Hepatic glucose production is regulated by a number of factors , of which insulin (inhibits HGP) and glucagon and FFA (stimulate HGP) are the most important. In vitro studies have demonstrated that plasma FFA are potent stimulators of HGP and do so by increasing the activity of pyruvate carboxylase and phosphoenolpyruvate carboxykinase, the rate limiting enzymes for gluconeogenesis (261,262). FFA also enhance the activity of glucose-6-phosphatase, the enzyme that ultimately controls the release of glucose by the liver (263).
In normal subjects, increase plasma FFA levels stimulate gluconeogenesis (264,265), while a decrease in plasma FFA concentration reduces gluconeogenesis (264). It has documented that a significant portion of the suppressive effect of insulin on hepatic glucose production is mediated via inhibition of lipolysis and a reduction in circulating plasma FFA concentrations (16,266,267). Moreover, FFA infusion in normal humans under conditions that simulate the diabetic state (268) and in obese insulin-resistant subjects (269) enhances hepatic glucose production, most likely secondarily to stimulation of gluconeogenesis.
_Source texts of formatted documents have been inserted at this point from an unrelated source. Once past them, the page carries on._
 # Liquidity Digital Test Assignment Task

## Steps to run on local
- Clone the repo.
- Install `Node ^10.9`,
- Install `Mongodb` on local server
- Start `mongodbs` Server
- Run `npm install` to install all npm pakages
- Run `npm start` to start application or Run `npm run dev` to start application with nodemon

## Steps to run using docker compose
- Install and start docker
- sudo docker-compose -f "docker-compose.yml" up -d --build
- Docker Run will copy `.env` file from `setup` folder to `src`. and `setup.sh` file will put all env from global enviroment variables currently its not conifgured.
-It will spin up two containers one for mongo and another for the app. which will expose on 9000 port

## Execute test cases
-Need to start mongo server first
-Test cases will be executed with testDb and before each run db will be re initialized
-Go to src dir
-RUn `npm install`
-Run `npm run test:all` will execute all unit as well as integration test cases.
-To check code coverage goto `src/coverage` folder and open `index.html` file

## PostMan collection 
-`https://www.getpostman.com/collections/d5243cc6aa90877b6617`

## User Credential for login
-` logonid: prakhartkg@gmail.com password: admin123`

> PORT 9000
In type 2 diabetic subjects, the fasting plasma FFA concentration and lipid oxidation rate are increased and are strongly correlated with both the elevated fasting plasma glucose concentration and basal rate of hepatic glucose production (18,51,59,162,190,270). The relationship between elevated plasma FFA concentration, FFA oxidation, and hepatic glucose production in obesity and type 2 diabetes is explained as follows: (i) increased plasma FFA levels, by mass action, augment FFA uptake by hepatocytes, leading to accelerated lipid oxidation and accumulation of acetyl CoA. The increased concentration of acetyl CoA stimulates pyruvate carboxylase, the rate limiting enzyme in gluconeogenesis (261,262), as well as glucose-6-phosphatase, the rate-controlling enzyme for glucose release from the hepatocyte (263); (ii) the increased rate of FFA oxidation provides a continuing source of energy (in the form of ATP) and reduced nucleotides (NADH) to drive gluconeogenesis; (iii) elevated plasma FFA induce hepatic insulin resistance by inhibiting the insulin signal transduction system (244-248). In type 2 diabetic patients these deleterious effects of elevated plasma FFA concentrations occur in concert with increased plasma glucagon levels (181,190,271), increased hepatic sensitivity to glucagon, and increased hepatic uptake of circulating gluconeogenic precursors.
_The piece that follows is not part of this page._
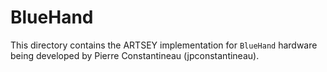# BlueHand

This directory contains the ARTSEY implementation for `BlueHand` hardware being developed by Pierre Constantineau (jpconstantineau).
Summary: FFA and the Pathogenesis of Obesity and Type 2 Diabetes Mellitus

In obese individuals and in the majority (>80%) of type 2 diabetic subjects, there is an expanded fat cell mass and the adipocytes are resistant to the antilipolytic effects of insulin (18). Most obese and diabetic individuals are characterized by visceral adipocity (272) and visceral fat cells have a high lipolytic rate, which is especially refractory to insulin (273). Not surprisingly, both type 2 diabetes and obesity are characterized by an elevation in the mean day-long plasma FFA concentration. Elevated plasma FFA levels, as well as increased triglyceride/fatty acyl CoA content in muscle, liver, and beta cell, lead to the development of muscle/hepatic insulin resistance and impaired insulin secretion.